Task to complete: Leave every picture out, then reproduce the rest of the listing exactly.

Raw data:
+===+
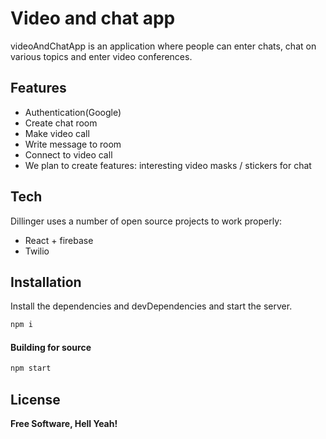 # Video and chat app

videoAndChatApp is an application where people can enter chats, chat on various topics and enter video conferences.

## Features

- Authentication(Google)
- Create chat room
- Make video call
- Write message to room
- Connect to video call
- We plan to create features: interesting video masks / stickers for chat


## Tech

Dillinger uses a number of open source projects to work properly:

- React + firebase
- Twilio



## Installation

Install the dependencies and devDependencies and start the server.

```sh
npm i
```

#### Building for source

```sh
npm start
```


## License

**Free Software, Hell Yeah!**

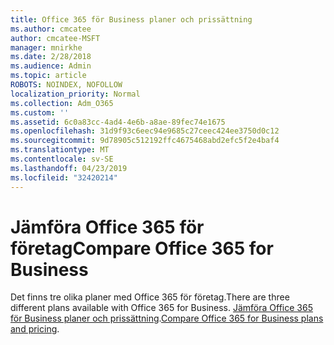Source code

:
 ```yaml
---
title: Office 365 för Business planer och prissättning
ms.author: cmcatee
author: cmcatee-MSFT
manager: mnirkhe
ms.date: 2/28/2018
ms.audience: Admin
ms.topic: article
ROBOTS: NOINDEX, NOFOLLOW
localization_priority: Normal
ms.collection: Adm_O365
ms.custom: ''
ms.assetid: 6c0a83cc-4ad4-4e6b-a8ae-89fec74e1675
ms.openlocfilehash: 31d9f93c6eec94e9685c27ceec424ee3750d0c12
ms.sourcegitcommit: 9d78905c512192ffc4675468abd2efc5f2e4baf4
ms.translationtype: MT
ms.contentlocale: sv-SE
ms.lasthandoff: 04/23/2019
ms.locfileid: "32420214"
---
```

# <a name="compare-office-365-for-business"></a><span data-ttu-id="73acc-102">Jämföra Office 365 för företag</span><span class="sxs-lookup"><span data-stu-id="73acc-102">Compare Office 365 for Business</span></span>

<span data-ttu-id="73acc-103">Det finns tre olika planer med Office 365 för företag.</span><span class="sxs-lookup"><span data-stu-id="73acc-103">There are three different plans available with Office 365 for Business.</span></span> <span data-ttu-id="73acc-104">[Jämföra Office 365 för Business planer och prissättning](https://products.office.com/compare-all-microsoft-office-products?tab=2).</span><span class="sxs-lookup"><span data-stu-id="73acc-104">[Compare Office 365 for Business plans and pricing](https://products.office.com/compare-all-microsoft-office-products?tab=2).</span></span>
+===+
Output below:
 # Video and chat app

videoAndChatApp is an application where people can enter chats, chat on various topics and enter video conferences.

## Features

- Authentication(Google)
- Create chat room
- Make video call
- Write message to room
- Connect to video call
- We plan to create features: interesting video masks / stickers for chat


## Tech

Dillinger uses a number of open source projects to work properly:

- React + firebase
- Twilio



## Installation

Install the dependencies and devDependencies and start the server.

```sh
npm i
```

#### Building for source

```sh
npm start
```


## License

**Free Software, Hell Yeah!**

Source code

:
 ```yaml
---
title: Office 365 för Business planer och prissättning
ms.author: cmcatee
author: cmcatee-MSFT
manager: mnirkhe
ms.date: 2/28/2018
ms.audience: Admin
ms.topic: article
ROBOTS: NOINDEX, NOFOLLOW
localization_priority: Normal
ms.collection: Adm_O365
ms.custom: ''
ms.assetid: 6c0a83cc-4ad4-4e6b-a8ae-89fec74e1675
ms.openlocfilehash: 31d9f93c6eec94e9685c27ceec424ee3750d0c12
ms.sourcegitcommit: 9d78905c512192ffc4675468abd2efc5f2e4baf4
ms.translationtype: MT
ms.contentlocale: sv-SE
ms.lasthandoff: 04/23/2019
ms.locfileid: "32420214"
---
```

# <a name="compare-office-365-for-business"></a><span data-ttu-id="73acc-102">Jämföra Office 365 för företag</span><span class="sxs-lookup"><span data-stu-id="73acc-102">Compare Office 365 for Business</span></span>

<span data-ttu-id="73acc-103">Det finns tre olika planer med Office 365 för företag.</span><span class="sxs-lookup"><span data-stu-id="73acc-103">There are three different plans available with Office 365 for Business.</span></span> <span data-ttu-id="73acc-104">[Jämföra Office 365 för Business planer och prissättning](https://products.office.com/compare-all-microsoft-office-products?tab=2).</span><span class="sxs-lookup"><span data-stu-id="73acc-104">[Compare Office 365 for Business plans and pricing](https://products.office.com/compare-all-microsoft-office-products?tab=2).</span></span>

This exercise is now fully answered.